#### What you are asked to do
How many lines of these entries hold the string "container"? Reply with the number alone.

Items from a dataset
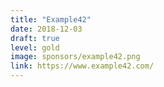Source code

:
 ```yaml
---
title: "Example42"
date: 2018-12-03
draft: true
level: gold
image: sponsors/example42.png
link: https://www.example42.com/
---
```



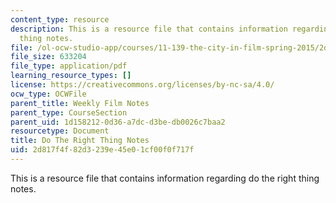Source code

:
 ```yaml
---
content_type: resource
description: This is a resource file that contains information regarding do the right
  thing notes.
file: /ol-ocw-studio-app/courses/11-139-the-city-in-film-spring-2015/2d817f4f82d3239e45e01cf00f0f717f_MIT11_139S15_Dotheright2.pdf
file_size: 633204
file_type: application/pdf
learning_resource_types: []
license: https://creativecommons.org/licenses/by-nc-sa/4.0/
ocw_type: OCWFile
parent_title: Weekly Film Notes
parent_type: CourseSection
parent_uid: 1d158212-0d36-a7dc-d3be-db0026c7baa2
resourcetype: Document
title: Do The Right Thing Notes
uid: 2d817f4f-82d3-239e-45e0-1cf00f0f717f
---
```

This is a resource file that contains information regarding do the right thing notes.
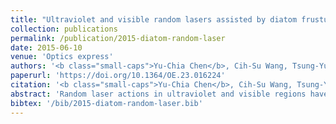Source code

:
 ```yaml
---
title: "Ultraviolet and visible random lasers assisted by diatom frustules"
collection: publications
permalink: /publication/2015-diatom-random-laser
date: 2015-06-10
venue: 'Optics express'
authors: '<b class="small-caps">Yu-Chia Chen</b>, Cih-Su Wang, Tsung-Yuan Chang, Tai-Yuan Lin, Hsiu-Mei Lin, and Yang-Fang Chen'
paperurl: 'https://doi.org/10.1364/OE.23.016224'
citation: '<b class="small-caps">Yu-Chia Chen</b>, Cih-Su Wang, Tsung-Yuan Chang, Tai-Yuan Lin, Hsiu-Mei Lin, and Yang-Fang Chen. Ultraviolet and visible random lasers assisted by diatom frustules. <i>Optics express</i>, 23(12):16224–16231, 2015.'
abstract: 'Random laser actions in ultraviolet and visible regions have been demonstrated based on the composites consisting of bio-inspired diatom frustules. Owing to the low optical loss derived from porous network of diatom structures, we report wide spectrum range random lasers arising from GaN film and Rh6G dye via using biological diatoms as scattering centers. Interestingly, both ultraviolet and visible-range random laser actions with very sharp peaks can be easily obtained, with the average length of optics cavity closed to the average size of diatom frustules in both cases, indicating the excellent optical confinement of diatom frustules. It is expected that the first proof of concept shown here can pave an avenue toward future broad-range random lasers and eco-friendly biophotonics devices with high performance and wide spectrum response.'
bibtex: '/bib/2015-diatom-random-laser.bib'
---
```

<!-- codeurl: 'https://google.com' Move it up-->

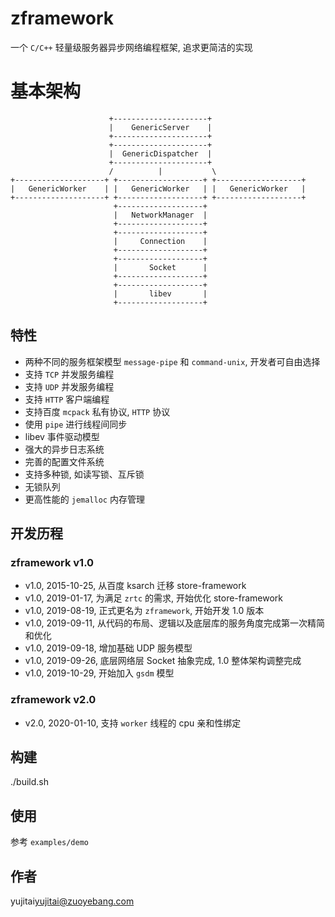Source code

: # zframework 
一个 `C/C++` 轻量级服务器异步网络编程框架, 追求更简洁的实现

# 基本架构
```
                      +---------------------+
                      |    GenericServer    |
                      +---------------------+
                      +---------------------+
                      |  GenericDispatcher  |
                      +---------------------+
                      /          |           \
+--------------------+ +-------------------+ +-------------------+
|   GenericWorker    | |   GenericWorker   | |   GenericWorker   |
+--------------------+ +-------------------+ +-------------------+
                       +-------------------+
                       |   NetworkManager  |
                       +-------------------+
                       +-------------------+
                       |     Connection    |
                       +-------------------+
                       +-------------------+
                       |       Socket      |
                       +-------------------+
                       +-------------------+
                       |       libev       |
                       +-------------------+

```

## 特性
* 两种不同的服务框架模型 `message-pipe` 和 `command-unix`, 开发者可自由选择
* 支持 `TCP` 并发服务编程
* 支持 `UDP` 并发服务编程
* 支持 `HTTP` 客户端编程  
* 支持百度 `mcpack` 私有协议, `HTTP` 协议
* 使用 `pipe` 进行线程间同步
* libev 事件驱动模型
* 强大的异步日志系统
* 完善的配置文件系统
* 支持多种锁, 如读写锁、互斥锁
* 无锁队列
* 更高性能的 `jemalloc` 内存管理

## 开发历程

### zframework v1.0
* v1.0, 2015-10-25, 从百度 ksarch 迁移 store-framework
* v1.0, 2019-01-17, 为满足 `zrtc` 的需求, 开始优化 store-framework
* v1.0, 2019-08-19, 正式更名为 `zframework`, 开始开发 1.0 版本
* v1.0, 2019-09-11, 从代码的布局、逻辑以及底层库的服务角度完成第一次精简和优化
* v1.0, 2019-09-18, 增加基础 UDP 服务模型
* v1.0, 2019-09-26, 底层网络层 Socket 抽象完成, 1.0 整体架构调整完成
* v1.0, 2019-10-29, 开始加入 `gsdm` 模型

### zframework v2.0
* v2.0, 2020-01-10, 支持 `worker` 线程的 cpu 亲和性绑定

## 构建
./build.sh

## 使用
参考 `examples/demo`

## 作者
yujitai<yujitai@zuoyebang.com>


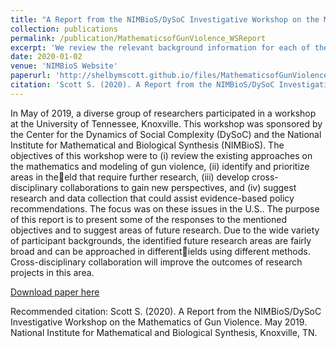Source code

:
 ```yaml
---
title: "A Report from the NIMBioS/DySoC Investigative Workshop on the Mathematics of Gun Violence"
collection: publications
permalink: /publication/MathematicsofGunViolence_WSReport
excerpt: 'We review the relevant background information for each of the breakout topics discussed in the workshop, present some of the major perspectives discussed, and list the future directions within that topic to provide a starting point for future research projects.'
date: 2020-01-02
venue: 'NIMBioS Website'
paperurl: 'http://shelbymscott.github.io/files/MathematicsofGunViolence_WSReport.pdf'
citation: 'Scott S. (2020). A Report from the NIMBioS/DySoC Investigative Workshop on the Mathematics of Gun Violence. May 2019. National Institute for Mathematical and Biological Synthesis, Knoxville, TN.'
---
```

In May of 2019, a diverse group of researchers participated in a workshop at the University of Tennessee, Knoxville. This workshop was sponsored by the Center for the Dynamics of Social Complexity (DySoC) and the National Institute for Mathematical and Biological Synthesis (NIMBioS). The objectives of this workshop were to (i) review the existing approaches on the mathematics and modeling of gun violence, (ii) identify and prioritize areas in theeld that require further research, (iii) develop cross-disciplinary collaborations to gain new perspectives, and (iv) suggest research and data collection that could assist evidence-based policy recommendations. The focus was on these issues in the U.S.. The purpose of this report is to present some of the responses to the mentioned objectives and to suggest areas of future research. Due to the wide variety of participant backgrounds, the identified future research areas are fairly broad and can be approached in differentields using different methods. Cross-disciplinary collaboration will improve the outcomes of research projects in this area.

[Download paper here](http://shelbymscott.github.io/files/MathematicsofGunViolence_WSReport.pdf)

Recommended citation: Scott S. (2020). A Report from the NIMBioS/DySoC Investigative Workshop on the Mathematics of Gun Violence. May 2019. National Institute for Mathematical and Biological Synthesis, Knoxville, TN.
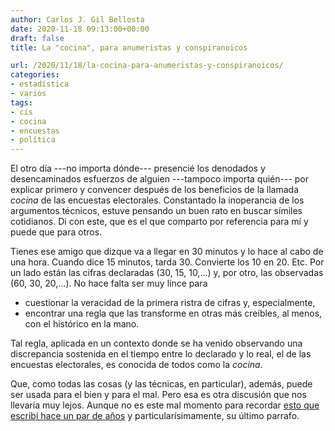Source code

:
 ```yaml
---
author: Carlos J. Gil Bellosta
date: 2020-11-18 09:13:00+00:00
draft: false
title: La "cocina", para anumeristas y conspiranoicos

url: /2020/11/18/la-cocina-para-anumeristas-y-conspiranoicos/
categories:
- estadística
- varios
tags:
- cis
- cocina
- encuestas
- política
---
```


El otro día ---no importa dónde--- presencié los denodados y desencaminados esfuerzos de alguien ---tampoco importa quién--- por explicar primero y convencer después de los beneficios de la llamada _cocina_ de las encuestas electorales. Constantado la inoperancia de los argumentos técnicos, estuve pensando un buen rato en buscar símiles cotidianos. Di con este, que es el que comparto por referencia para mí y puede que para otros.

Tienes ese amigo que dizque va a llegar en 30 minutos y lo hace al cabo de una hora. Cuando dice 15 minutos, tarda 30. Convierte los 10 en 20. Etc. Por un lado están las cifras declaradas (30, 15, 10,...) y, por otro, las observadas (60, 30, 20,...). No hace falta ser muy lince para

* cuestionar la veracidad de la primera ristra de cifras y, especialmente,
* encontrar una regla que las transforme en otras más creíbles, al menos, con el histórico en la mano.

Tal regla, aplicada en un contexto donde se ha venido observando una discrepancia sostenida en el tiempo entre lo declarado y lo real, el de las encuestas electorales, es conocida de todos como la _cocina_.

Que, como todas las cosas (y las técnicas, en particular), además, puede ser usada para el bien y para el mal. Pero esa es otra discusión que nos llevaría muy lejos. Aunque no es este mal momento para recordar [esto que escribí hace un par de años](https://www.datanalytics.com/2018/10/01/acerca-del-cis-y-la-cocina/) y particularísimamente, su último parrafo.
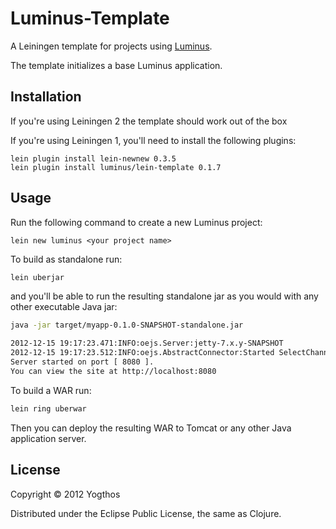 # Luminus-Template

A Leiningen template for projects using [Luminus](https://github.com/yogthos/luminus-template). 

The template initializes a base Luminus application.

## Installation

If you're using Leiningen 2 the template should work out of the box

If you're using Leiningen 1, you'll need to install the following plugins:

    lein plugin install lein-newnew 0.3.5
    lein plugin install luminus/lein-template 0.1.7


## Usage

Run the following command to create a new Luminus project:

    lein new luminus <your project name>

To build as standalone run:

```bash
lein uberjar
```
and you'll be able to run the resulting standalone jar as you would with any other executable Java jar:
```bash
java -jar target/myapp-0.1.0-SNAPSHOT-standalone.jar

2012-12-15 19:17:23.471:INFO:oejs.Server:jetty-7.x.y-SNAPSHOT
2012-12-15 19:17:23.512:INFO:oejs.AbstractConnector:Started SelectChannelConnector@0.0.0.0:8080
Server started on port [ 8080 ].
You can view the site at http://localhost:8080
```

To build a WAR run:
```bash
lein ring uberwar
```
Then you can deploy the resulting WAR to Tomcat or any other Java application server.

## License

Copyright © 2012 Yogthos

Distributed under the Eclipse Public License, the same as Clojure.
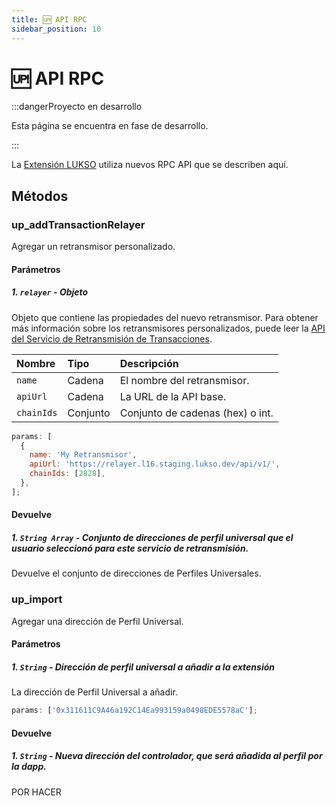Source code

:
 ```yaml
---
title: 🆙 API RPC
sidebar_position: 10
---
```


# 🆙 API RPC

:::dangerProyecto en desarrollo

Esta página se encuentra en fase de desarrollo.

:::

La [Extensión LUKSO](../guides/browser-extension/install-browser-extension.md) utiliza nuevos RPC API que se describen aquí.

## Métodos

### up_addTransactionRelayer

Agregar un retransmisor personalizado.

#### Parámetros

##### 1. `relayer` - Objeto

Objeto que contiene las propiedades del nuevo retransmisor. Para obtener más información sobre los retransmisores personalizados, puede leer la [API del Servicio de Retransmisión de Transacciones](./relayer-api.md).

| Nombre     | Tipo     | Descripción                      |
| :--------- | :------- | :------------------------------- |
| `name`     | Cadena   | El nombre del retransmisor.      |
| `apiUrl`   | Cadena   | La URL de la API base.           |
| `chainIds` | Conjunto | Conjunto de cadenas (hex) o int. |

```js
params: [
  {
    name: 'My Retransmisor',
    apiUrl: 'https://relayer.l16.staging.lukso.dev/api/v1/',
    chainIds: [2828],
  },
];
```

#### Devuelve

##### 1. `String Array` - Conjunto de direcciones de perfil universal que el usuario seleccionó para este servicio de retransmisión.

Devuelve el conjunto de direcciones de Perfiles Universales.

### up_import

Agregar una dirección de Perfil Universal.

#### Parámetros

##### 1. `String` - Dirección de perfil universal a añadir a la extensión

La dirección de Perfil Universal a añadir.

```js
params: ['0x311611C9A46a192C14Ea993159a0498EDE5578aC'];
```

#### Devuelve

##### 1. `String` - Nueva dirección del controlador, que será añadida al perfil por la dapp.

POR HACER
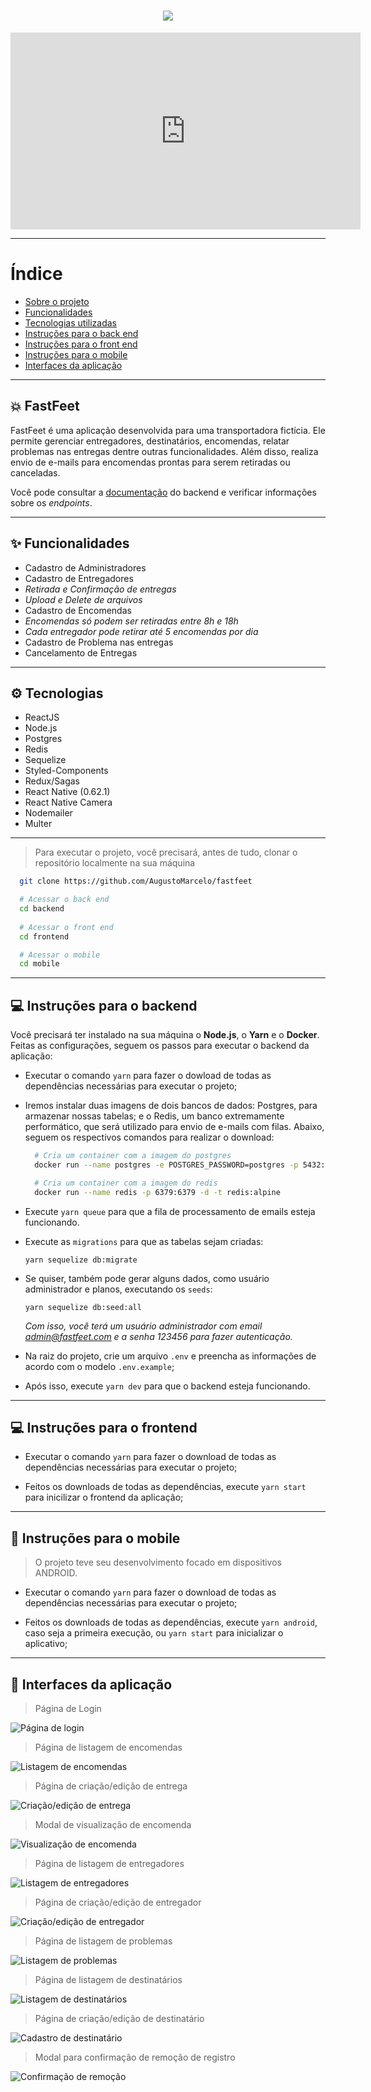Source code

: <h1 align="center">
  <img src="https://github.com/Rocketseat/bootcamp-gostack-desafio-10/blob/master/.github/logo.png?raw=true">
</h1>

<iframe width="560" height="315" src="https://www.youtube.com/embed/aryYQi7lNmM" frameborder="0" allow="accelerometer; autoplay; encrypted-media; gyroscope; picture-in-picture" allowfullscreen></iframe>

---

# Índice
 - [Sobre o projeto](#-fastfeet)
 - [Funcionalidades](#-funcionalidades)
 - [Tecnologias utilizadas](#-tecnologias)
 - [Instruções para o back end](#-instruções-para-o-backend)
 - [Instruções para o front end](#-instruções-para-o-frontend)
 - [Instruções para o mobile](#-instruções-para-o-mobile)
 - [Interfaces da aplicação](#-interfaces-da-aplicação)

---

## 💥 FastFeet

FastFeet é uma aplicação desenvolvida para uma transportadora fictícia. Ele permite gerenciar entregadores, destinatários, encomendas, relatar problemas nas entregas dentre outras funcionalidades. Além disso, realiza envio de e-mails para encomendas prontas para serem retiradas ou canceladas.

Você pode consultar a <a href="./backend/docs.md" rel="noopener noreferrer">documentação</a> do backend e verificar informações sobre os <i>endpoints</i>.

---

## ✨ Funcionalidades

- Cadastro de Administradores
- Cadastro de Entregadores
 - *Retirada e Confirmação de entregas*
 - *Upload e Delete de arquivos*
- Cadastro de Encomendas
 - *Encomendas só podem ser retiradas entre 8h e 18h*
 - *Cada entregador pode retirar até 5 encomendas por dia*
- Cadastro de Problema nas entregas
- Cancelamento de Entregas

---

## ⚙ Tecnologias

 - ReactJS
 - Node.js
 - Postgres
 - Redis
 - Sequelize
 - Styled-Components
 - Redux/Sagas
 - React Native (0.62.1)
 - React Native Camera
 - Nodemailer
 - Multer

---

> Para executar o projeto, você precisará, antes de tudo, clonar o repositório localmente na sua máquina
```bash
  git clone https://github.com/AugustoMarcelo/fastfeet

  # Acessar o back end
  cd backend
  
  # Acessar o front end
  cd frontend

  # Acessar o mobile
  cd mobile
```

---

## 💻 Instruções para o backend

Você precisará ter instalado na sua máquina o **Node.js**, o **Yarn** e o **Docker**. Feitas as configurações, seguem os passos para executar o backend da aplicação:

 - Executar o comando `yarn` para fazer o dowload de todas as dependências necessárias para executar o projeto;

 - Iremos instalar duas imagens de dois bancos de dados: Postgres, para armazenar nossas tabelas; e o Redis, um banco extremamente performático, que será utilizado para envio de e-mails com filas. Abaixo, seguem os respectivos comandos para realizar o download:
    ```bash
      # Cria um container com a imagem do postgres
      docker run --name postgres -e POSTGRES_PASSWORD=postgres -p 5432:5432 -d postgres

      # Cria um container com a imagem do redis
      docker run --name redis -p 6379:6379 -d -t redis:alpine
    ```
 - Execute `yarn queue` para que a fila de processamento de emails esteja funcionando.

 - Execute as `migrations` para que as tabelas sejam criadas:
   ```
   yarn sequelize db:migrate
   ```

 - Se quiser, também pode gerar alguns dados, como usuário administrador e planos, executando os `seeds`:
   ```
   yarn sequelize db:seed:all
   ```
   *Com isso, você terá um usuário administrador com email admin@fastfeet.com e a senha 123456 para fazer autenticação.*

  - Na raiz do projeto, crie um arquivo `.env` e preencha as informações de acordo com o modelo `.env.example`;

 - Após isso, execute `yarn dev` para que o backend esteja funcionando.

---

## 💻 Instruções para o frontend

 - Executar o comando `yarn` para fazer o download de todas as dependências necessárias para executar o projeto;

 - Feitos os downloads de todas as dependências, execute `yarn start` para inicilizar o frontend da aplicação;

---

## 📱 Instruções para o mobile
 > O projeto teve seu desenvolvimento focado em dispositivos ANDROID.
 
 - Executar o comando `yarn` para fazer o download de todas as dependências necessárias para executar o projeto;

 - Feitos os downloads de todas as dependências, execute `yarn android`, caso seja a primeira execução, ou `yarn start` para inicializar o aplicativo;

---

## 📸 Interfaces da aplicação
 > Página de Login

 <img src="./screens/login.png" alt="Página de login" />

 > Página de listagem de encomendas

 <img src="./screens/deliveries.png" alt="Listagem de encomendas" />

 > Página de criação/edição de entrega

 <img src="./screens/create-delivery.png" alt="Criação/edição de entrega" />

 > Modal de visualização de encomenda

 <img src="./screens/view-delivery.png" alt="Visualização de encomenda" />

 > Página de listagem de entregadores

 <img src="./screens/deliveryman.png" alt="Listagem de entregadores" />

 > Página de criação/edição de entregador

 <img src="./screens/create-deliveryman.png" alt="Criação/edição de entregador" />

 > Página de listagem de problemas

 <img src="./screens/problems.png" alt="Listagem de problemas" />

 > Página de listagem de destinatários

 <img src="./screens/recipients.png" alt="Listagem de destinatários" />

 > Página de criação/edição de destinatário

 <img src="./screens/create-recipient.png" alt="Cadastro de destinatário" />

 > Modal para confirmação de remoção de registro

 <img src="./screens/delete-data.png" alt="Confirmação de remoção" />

#### Written answer
2